I'll reply in case anyone else has this problem. I next had the charge port replaced and that didn't help. They replaced the motherboard but I had a problem with activation but it charged. Going to try another motherboard soon because they think the one they got off eBay was stolen, or at least Verizon does

Sent from my Galaxy Nexus using Tapatalk 2


----------



## vladimirhtg (Jan 12, 2012)

Any resolution?

Hopefully things are good.


----------



## sazerac (Jan 18, 2012)

I'm interested too. I might be going to the same road as OP


----------



## otter (Mar 18, 2012)

I replaced the motherboard with one that wasn't stolen and everything is better than ever

Sent from my Galaxy Nexus using Tapatalk


----------



## sazerac (Jan 18, 2012)

Good to hear you resolved it. Changing out a motherboard is a bit above my technical level.
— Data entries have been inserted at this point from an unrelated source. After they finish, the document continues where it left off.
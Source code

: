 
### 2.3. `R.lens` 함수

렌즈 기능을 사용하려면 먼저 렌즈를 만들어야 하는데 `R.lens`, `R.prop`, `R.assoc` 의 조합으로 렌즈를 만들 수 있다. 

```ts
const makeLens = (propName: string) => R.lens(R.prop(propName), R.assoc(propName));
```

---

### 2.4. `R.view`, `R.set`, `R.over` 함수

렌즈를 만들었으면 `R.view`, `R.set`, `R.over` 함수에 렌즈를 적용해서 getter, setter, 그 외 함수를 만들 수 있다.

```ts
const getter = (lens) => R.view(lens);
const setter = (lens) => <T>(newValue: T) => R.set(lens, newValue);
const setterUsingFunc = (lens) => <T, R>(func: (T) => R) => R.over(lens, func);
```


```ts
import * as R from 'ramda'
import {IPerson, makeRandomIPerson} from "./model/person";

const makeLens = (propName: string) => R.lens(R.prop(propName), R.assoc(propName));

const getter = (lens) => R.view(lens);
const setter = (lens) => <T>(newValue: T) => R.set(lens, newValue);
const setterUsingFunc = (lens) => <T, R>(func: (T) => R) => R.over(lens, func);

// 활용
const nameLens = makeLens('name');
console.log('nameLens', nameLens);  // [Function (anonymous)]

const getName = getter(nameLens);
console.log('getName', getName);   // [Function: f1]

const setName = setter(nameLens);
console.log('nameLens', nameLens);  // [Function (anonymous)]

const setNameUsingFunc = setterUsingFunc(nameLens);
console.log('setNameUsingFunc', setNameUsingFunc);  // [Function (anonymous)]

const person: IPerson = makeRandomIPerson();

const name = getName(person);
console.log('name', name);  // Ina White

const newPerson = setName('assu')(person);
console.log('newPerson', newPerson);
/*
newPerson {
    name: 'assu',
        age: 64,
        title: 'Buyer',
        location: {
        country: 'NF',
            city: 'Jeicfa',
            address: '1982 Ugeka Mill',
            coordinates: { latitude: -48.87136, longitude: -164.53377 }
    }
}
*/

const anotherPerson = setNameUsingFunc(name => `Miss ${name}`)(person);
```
Weird thing with my situation, is I can get a charge when attached to the computer. But when I unplug, I still have the notification that it is attached as a media device still. I'm going to clean out the port and possibly move the tab inside the port to make sure it isn't touching a side of the interior of the port.


----------



## otter (Mar 18, 2012)

I took it to a place called CPR which stands for cell phone repair. See if there is one near you

Sent from my Galaxy Nexus using Tapatalk


----------



## sazerac (Jan 18, 2012)

Nothing around me, thanks though. I'll look for something similar near me.


----------